What to work on:
Please repeat, exactly and without pictures, the lines of the entries below that run from the one containing "- 📫 How to reach me: ..." through the one containing "ReactJS, 그리고 Node.js를".

=== Data records ===

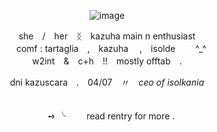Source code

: <div align="center">

<div align="center">

![image](https://github.com/user-attachments/assets/b5892f4d-9f87-4a30-b30d-aba181cd1ea2)



<div align="center"> she　/　her　ᛝ　kazuha main n enthusiast
<div align="center">　comf : tartaglia　,　kazuha 　,　isolde 　　^_^
<div align="center"> w2int　&　c+h　!!　mostly offtab　.

  dni kazuscara　.　04/07　〃　*ceo of isolkania*
<div align="center">　
<div align="center">　➺ ╰ 　　read rentry for more .  
<div align="center">　

<!--
**dearvalenrie/dearvalenrie** is a ✨ _special_ ✨ repository because its `README.md` (this file) appears on your GitHub profile.

Here are some ideas to get you started:

- 🔭 I’m currently working on ...
- 🌱 I’m currently learning ...
- 👯 I’m looking to collaborate on ...
- 🤔 I’m looking for help with ...
- 💬 Ask me about ...
- 📫 How to reach me: ...
- 😄 Pronouns: ...
- ⚡ Fun fact: ...
-->
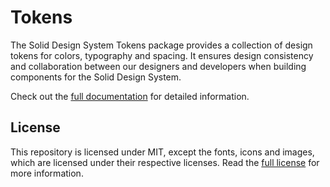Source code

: # Tokens

The Solid Design System Tokens package provides a collection of design tokens for colors, typography and spacing. It ensures design consistency and collaboration between our designers and developers when building components for the Solid Design System.

Check out the [full documentation](https://solid-design-system.fe.union-investment.de/x.x.x/storybook/) for detailed information.

## License

This repository is licensed under MIT, except the fonts, icons and images, which are licensed under their respective licenses. Read the [full license](LICENSE.md) for more information.
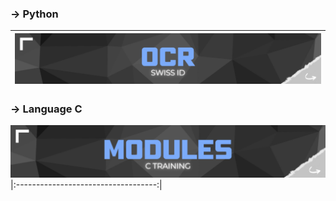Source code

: ### → Python
| [![OCR Project](images/ocr.png)](https://github.com/MatthieuGillieron/ocr_project)
|:-----------------------------------:|
### → Language C
[![Modules C](images/modules.png)](https://github.com/MatthieuGillieron/modules_C)
|:-----------------------------------:|
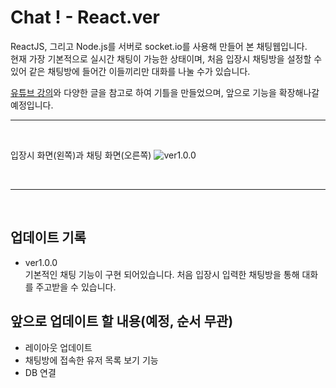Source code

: # Chat ! - React.ver

ReactJS, 그리고 Node.js를 서버로 socket.io를 사용해 만들어 본 채팅웹입니다.<br>
현재 가장 기본적으로 실시간 채팅이 가능한 상태이며, 처음 입장시 채팅방을 설정할 수 있어 같은 채팅방에 들어간 이들끼리만 대화를 나눌 수가 있습니다.

[유튜브 강의](https://www.youtube.com/watch?v=NU-HfZY3ATQ&t=3106s)와 다양한 글을 참고로 하여 기틀을 만들었으며, 앞으로 기능을 확장해나갈 예정입니다.
<br>

---
<br>

입장시 화면(왼쪽)과 채팅 화면(오른쪽)
![ver1.0.0](https://user-images.githubusercontent.com/92746200/184900245-2c7c75c8-2071-4136-975e-85f172bc0070.png)

<br>

---
<br>

## 업데이트 기록

- ver1.0.0 <br>
  기본적인 채팅 기능이 구현 되어있습니다. 처음 입장시 입력한 채팅방을 통해 대화를 주고받을 수 있습니다.

## 앞으로 업데이트 할 내용(예정, 순서 무관)

- 레이아웃 업데이트
- 채팅방에 접속한 유저 목록 보기 기능
- DB 연결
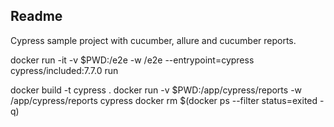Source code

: ## Readme
Cypress sample project with cucumber, allure and cucumber reports. 

docker run -it -v $PWD:/e2e -w /e2e --entrypoint=cypress cypress/included:7.7.0 run


docker build -t cypress . 
docker run -v $PWD:/app/cypress/reports -w /app/cypress/reports cypress
docker rm $(docker ps --filter status=exited -q)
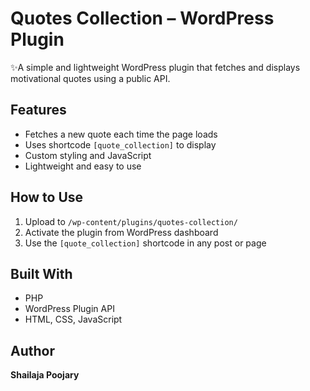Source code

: # Quotes Collection – WordPress Plugin

✨A simple and lightweight WordPress plugin that fetches and displays motivational quotes using a public API.

##  Features
- Fetches a new quote each time the page loads
- Uses shortcode `[quote_collection]` to display
- Custom styling and JavaScript
- Lightweight and easy to use

##  How to Use
1. Upload to `/wp-content/plugins/quotes-collection/`
2. Activate the plugin from WordPress dashboard
3. Use the `[quote_collection]` shortcode in any post or page

##  Built With
- PHP
- WordPress Plugin API
- HTML, CSS, JavaScript

##  Author
**Shailaja Poojary**

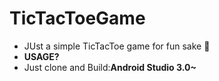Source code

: # TicTacToeGame

* JUst a simple TicTacToe game for fun sake :game_die:
* **USAGE?**
* Just clone and Build:**Android Studio 3.0~**
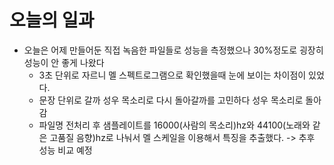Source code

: # 오늘의 일과

- 오늘은 어제 만들어둔 직접 녹음한 파일들로 성능을 측정했으나 30%정도로 굉장히 성능이 안 좋게 나왔다
  - 3초 단위로 자르니 멜 스펙트로그램으로 확인했을때 눈에 보이는 차이점이 있었다.
  - 문장 단위로 갈까 성우 목소리로 다시 돌아갈까를 고민하다 성우 목소리로 돌아감
  - 파일명 전처리 후 샘플레이트를 16000(사람의 목소리)hz와 44100(노래와 같은 고품질 음향)hz로 나눠서 멜 스케일을 이용해서 특징을 추출했다. -> 추후 성능 비교 예정
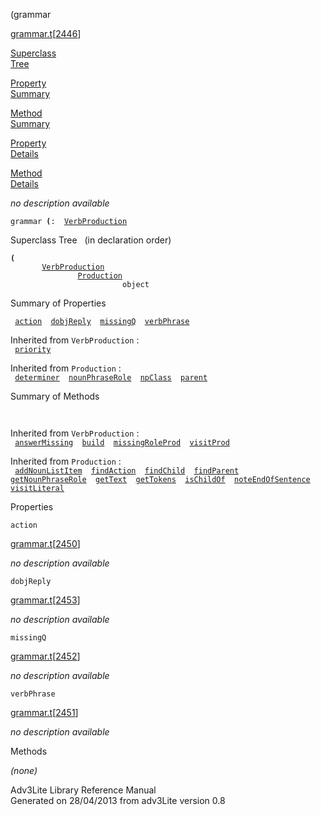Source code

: ---
---
<span class="title">(</span><span class="type">grammar</span>

[grammar.t](../file/grammar.t.html)\[[2446](../source/grammar.t.html#2446)\]

[Superclass  
Tree](#_SuperClassTree_)

[Property  
Summary](#_PropSummary_)

[Method  
Summary](#_MethodSummary_)

[Property  
Details](#_Properties_)

[Method  
Details](#_Methods_)

<div class="fdesc">

*no description available*

`grammar `**[](../object/.html)`(`**` :   `[`VerbProduction`](../object/VerbProduction.html)

</div>

<span id="_SuperClassTree_"></span>

<div class="mjhd">

<span class="hdln">Superclass Tree</span>   (in declaration order)

</div>

**`(`**  
`         `[`VerbProduction`](../object/VerbProduction.html)  
`                 `[`Production`](../object/Production.html)  
`                         object`  
<span id="_PropSummary_"></span>

<div class="mjhd">

<span class="hdln">Summary of Properties</span>  

</div>

` `[`action`](#action)`  `[`dobjReply`](#dobjReply)`  `[`missingQ`](#missingQ)`  `[`verbPhrase`](#verbPhrase)`  `

Inherited from `VerbProduction` :  
` `[`priority`](../object/VerbProduction.html#priority)`  `

Inherited from `Production` :  
` `[`determiner`](../object/Production.html#determiner)`  `[`nounPhraseRole`](../object/Production.html#nounPhraseRole)`  `[`npClass`](../object/Production.html#npClass)`  `[`parent`](../object/Production.html#parent)`  `

<span id="_MethodSummary_"></span>

<div class="mjhd">

<span class="hdln">Summary of Methods</span>  

</div>

` `

Inherited from `VerbProduction` :  
` `[`answerMissing`](../object/VerbProduction.html#answerMissing)`  `[`build`](../object/VerbProduction.html#build)`  `[`missingRoleProd`](../object/VerbProduction.html#missingRoleProd)`  `[`visitProd`](../object/VerbProduction.html#visitProd)`  `

Inherited from `Production` :  
` `[`addNounListItem`](../object/Production.html#addNounListItem)`  `[`findAction`](../object/Production.html#findAction)`  `[`findChild`](../object/Production.html#findChild)`  `[`findParent`](../object/Production.html#findParent)`  `[`getNounPhraseRole`](../object/Production.html#getNounPhraseRole)`  `[`getText`](../object/Production.html#getText)`  `[`getTokens`](../object/Production.html#getTokens)`  `[`isChildOf`](../object/Production.html#isChildOf)`  `[`noteEndOfSentence`](../object/Production.html#noteEndOfSentence)`  `[`visitLiteral`](../object/Production.html#visitLiteral)`  `

<span id="_Properties_"></span>

<div class="mjhd">

<span class="hdln">Properties</span>  

</div>

<span id="action"></span>

`action`

[grammar.t](../file/grammar.t.html)\[[2450](../source/grammar.t.html#2450)\]

<div class="desc">

*no description available*

</div>

<span id="dobjReply"></span>

`dobjReply`

[grammar.t](../file/grammar.t.html)\[[2453](../source/grammar.t.html#2453)\]

<div class="desc">

*no description available*

</div>

<span id="missingQ"></span>

`missingQ`

[grammar.t](../file/grammar.t.html)\[[2452](../source/grammar.t.html#2452)\]

<div class="desc">

*no description available*

</div>

<span id="verbPhrase"></span>

`verbPhrase`

[grammar.t](../file/grammar.t.html)\[[2451](../source/grammar.t.html#2451)\]

<div class="desc">

*no description available*

</div>

<span id="_Methods_"></span>

<div class="mjhd">

<span class="hdln">Methods</span>  

</div>

*(none)*

<div class="ftr">

Adv3Lite Library Reference Manual  
Generated on 28/04/2013 from adv3Lite version 0.8

</div>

===

Exercise result:
- 📫 How to reach me: ...
- 😄 Pronouns: ...
- ⚡ Fun fact: ...
-->
Source code

: # Tokens

The Solid Design System Tokens package provides a collection of design tokens for colors, typography and spacing. It ensures design consistency and collaboration between our designers and developers when building components for the Solid Design System.

Check out the [full documentation](https://solid-design-system.fe.union-investment.de/x.x.x/storybook/) for detailed information.

## License

This repository is licensed under MIT, except the fonts, icons and images, which are licensed under their respective licenses. Read the [full license](LICENSE.md) for more information.
Source code

: ### → Python
| [![OCR Project](images/ocr.png)](https://github.com/MatthieuGillieron/ocr_project)
|:-----------------------------------:|
### → Language C
[![Modules C](images/modules.png)](https://github.com/MatthieuGillieron/modules_C)
|:-----------------------------------:|
Source code

: # Chat ! - React.ver

ReactJS, 그리고 Node.js를 서버로 socket.io를 사용해 만들어 본 채팅웹입니다.<br>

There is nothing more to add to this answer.